As the signer or co-signer of the contract, you are taking responsibility for the defendant to show up for each required court appearance. In most cases where the defendant fails to appear, it is a simple situation such as car trouble. Situations such as these can generally be resolved easily with a simple phone call.

There are rare cases where the defendant decides not to go to court. If you have any reason to believe that the defendant will evade court, do yourself a favor and do not bail them out. Simply missing court is easy to deal with, but in cases where the defendant “goes on the run,” the headache, heartache and financial liability can be overwhelming.

It is important for you to understand the bail bonds process and your responsibilities as an indemnitor before you enter into a bail bond contract on someone else’s behalf. As signer you are responsible for the defendant’s appearance at court. If the defendant willfully fails to appear in court, you are responsible to help the bondsman get the defendant back into court or jail.
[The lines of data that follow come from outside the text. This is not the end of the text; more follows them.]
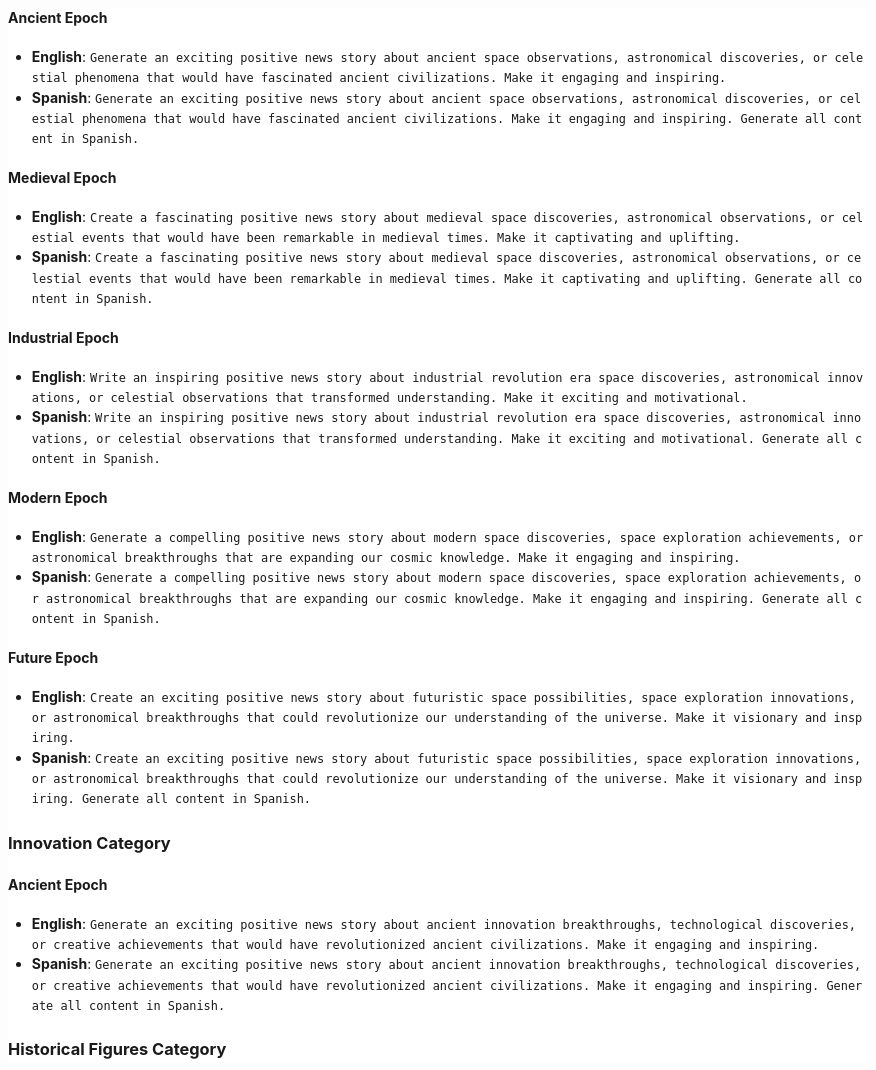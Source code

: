 #### Ancient Epoch
- **English**: `Generate an exciting positive news story about ancient space observations, astronomical discoveries, or celestial phenomena that would have fascinated ancient civilizations. Make it engaging and inspiring.`
- **Spanish**: `Generate an exciting positive news story about ancient space observations, astronomical discoveries, or celestial phenomena that would have fascinated ancient civilizations. Make it engaging and inspiring. Generate all content in Spanish.`

#### Medieval Epoch
- **English**: `Create a fascinating positive news story about medieval space discoveries, astronomical observations, or celestial events that would have been remarkable in medieval times. Make it captivating and uplifting.`
- **Spanish**: `Create a fascinating positive news story about medieval space discoveries, astronomical observations, or celestial events that would have been remarkable in medieval times. Make it captivating and uplifting. Generate all content in Spanish.`

#### Industrial Epoch
- **English**: `Write an inspiring positive news story about industrial revolution era space discoveries, astronomical innovations, or celestial observations that transformed understanding. Make it exciting and motivational.`
- **Spanish**: `Write an inspiring positive news story about industrial revolution era space discoveries, astronomical innovations, or celestial observations that transformed understanding. Make it exciting and motivational. Generate all content in Spanish.`

#### Modern Epoch
- **English**: `Generate a compelling positive news story about modern space discoveries, space exploration achievements, or astronomical breakthroughs that are expanding our cosmic knowledge. Make it engaging and inspiring.`
- **Spanish**: `Generate a compelling positive news story about modern space discoveries, space exploration achievements, or astronomical breakthroughs that are expanding our cosmic knowledge. Make it engaging and inspiring. Generate all content in Spanish.`

#### Future Epoch
- **English**: `Create an exciting positive news story about futuristic space possibilities, space exploration innovations, or astronomical breakthroughs that could revolutionize our understanding of the universe. Make it visionary and inspiring.`
- **Spanish**: `Create an exciting positive news story about futuristic space possibilities, space exploration innovations, or astronomical breakthroughs that could revolutionize our understanding of the universe. Make it visionary and inspiring. Generate all content in Spanish.`

### Innovation Category

#### Ancient Epoch
- **English**: `Generate an exciting positive news story about ancient innovation breakthroughs, technological discoveries, or creative achievements that would have revolutionized ancient civilizations. Make it engaging and inspiring.`
- **Spanish**: `Generate an exciting positive news story about ancient innovation breakthroughs, technological discoveries, or creative achievements that would have revolutionized ancient civilizations. Make it engaging and inspiring. Generate all content in Spanish.`

### Historical Figures Category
If it becomes necessary for the bail bond agent to apprehend the defendant because they refuse to go to court, the agent will use the services of a fugitive recovery person, or “bounty hunter.” In these circumstances, you as the indemnitor will be liable for paying any additional expenses that come from hiring a bounty hunter.

In California, the bail bondsman generally has six months to locate and bring in the defendant. If the defendant is not apprehended in that time-fame, you will also be responsible for paying the full amount of the bond as well as any additional expenses and any unpaid premium. For example, if the bond for the defendant is $50,000 and the defendant fails to appear or is not brought in within the time allowed, the indemnitor will have to pay the $50,000 plus any fees the bondsman has incurred to locate the defendant.

When it comes to bailing someone out of jail, before making what could be a very costly decision, think it over carefully. If you have any reason to believe that the defendant will refuse to appear in court once they’ve been released from jail, don’t arrange bail for them.